Start of Data for processing

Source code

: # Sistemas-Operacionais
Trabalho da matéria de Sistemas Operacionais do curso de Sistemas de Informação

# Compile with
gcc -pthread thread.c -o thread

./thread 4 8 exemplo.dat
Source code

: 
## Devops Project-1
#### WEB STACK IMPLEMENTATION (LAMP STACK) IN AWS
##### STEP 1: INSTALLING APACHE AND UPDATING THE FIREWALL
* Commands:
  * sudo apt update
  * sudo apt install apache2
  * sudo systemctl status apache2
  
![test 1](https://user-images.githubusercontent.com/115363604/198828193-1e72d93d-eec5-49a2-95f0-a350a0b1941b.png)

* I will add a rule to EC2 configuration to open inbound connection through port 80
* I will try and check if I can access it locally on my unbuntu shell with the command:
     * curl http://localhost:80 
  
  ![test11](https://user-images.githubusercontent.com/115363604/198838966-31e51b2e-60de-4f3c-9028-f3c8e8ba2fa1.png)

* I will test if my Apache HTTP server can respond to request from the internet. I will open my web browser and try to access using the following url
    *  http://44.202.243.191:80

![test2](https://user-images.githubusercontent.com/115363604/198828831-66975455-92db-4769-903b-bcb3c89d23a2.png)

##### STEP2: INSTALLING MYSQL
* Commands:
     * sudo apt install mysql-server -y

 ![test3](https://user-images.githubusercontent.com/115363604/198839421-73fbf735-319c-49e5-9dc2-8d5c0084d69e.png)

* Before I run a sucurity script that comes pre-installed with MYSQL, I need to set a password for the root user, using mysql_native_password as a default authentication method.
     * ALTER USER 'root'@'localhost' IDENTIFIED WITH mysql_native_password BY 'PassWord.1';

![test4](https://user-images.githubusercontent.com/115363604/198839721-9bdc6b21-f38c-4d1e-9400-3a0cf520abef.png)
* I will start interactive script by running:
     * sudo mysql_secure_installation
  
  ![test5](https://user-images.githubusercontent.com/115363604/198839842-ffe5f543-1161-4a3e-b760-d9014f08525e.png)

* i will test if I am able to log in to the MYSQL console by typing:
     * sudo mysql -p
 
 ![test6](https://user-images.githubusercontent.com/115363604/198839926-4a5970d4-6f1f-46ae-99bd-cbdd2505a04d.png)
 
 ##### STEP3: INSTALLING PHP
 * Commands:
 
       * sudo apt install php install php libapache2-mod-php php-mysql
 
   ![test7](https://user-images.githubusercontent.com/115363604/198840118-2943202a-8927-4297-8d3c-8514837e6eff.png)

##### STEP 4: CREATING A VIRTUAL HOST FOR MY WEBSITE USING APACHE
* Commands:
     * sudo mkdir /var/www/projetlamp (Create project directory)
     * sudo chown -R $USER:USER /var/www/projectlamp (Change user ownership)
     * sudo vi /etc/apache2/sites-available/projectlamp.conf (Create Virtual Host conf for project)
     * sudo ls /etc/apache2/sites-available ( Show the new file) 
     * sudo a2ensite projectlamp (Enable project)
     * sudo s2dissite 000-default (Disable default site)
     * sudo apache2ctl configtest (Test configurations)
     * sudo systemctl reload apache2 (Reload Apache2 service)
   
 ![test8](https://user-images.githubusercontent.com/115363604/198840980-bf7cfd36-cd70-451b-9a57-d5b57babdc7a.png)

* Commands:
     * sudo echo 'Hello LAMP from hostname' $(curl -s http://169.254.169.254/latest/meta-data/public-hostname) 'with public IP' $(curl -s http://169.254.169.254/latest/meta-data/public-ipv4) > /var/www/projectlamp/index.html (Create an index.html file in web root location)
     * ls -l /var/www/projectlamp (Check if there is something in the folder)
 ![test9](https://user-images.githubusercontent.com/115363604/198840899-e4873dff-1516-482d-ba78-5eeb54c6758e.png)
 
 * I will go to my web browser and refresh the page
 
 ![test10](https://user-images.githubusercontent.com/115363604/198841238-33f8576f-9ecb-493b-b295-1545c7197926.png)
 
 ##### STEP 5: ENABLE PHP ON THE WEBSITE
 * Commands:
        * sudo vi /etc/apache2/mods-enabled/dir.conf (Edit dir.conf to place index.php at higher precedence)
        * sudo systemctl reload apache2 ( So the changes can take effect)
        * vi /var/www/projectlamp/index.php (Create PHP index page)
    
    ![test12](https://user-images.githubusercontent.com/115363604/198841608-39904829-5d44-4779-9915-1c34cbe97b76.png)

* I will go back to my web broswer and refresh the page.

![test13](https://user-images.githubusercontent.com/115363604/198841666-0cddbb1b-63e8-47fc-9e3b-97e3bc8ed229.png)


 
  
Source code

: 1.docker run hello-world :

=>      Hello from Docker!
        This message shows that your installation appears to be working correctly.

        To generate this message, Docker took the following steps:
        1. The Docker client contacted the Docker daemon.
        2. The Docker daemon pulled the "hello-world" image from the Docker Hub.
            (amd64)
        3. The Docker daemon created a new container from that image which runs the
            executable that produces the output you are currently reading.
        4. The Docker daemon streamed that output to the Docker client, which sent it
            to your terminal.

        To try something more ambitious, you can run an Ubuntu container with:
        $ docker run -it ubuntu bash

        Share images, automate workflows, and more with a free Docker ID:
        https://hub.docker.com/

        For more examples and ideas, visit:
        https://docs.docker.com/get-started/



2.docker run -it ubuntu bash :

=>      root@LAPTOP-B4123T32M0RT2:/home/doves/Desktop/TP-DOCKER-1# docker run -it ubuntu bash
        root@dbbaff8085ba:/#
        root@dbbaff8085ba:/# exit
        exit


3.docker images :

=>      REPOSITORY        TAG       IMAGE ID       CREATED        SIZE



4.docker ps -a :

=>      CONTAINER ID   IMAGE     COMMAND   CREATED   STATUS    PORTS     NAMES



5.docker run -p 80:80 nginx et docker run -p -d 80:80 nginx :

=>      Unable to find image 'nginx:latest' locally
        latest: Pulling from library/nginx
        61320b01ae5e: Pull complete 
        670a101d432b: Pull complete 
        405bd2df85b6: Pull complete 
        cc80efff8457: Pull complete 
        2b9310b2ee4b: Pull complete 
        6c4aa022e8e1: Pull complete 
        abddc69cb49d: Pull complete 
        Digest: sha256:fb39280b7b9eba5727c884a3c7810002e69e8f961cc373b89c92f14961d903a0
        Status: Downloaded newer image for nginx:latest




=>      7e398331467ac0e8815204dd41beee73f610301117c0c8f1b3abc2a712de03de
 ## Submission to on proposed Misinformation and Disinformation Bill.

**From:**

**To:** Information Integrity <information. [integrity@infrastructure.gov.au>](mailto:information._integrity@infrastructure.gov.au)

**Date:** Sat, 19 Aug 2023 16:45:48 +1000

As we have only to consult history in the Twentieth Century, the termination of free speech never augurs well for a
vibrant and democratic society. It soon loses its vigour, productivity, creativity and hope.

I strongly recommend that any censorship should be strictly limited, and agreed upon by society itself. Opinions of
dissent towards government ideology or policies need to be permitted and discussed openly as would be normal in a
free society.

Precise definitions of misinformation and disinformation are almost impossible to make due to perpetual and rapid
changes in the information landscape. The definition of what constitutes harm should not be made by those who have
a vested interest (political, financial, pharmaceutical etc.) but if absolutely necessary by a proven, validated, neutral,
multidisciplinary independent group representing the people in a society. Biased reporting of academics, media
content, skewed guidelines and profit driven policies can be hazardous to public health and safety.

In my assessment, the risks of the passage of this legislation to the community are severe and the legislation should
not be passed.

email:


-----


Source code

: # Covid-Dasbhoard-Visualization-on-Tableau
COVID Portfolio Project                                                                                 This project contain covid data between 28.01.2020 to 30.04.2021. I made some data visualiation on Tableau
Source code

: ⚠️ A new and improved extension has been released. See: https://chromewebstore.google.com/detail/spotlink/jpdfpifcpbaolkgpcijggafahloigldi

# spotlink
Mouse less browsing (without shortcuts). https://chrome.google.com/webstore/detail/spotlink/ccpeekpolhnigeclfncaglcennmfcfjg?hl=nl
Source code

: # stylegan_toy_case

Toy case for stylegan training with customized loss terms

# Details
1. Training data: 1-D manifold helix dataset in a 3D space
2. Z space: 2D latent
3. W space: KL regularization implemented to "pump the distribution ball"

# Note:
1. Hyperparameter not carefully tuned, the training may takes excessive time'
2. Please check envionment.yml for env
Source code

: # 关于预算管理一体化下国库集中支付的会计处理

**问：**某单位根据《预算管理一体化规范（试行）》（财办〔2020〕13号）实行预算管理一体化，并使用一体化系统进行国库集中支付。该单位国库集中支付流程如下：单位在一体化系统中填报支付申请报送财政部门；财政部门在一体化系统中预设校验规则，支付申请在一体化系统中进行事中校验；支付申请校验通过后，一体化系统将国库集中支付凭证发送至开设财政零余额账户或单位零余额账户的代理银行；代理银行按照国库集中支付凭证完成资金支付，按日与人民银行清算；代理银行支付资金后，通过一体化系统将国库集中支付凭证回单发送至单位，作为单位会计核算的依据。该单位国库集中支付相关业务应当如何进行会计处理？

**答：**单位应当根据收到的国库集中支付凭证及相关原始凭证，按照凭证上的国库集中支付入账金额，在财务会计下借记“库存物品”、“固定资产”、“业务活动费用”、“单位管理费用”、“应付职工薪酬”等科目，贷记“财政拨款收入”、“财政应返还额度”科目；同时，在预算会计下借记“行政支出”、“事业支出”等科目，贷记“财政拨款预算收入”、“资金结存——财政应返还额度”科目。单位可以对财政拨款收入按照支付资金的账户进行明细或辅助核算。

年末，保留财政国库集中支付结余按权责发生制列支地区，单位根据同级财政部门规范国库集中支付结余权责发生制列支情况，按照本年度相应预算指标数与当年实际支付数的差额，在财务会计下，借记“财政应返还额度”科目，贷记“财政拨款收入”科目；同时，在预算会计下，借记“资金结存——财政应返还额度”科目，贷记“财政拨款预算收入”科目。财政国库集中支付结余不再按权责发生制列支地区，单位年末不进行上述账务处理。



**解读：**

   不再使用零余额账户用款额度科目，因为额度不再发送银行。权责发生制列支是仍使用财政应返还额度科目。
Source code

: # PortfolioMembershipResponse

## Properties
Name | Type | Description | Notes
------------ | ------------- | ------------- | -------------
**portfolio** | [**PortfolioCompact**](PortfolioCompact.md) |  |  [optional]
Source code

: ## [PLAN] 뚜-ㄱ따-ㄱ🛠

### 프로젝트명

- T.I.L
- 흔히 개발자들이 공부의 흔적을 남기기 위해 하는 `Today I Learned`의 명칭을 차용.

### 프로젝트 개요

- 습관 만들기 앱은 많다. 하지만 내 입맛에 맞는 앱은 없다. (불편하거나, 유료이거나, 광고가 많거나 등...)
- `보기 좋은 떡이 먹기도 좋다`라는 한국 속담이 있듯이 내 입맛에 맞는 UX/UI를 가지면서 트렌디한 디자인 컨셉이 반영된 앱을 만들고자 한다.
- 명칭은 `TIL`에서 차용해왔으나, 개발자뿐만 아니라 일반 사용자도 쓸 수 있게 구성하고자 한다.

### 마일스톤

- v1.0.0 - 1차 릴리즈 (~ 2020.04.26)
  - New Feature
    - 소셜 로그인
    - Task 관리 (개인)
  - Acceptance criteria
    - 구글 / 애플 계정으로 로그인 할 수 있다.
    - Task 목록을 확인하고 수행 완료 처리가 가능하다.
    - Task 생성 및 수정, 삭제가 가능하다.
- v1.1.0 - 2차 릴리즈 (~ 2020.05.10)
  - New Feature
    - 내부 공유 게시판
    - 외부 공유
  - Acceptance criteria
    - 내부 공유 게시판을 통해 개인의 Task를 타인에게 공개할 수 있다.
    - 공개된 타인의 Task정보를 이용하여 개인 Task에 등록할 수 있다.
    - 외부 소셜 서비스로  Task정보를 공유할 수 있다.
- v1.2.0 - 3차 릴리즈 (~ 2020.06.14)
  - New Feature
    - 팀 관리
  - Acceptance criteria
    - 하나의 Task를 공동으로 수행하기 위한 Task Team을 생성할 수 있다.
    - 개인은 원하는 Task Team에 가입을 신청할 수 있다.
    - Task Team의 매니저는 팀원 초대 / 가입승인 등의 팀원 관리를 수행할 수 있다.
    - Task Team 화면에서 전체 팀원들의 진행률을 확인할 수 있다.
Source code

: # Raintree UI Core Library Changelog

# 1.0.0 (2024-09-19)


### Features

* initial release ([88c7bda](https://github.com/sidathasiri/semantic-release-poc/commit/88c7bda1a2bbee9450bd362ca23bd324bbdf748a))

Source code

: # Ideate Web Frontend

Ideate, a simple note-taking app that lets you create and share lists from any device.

End of Data for processing

What the exercise asks:
Check each line above for the string "space", then copy the ones that have it.

Solved problem:
1. Training data: 1-D manifold helix dataset in a 3D space
2. Z space: 2D latent
3. W space: KL regularization implemented to "pump the distribution ball"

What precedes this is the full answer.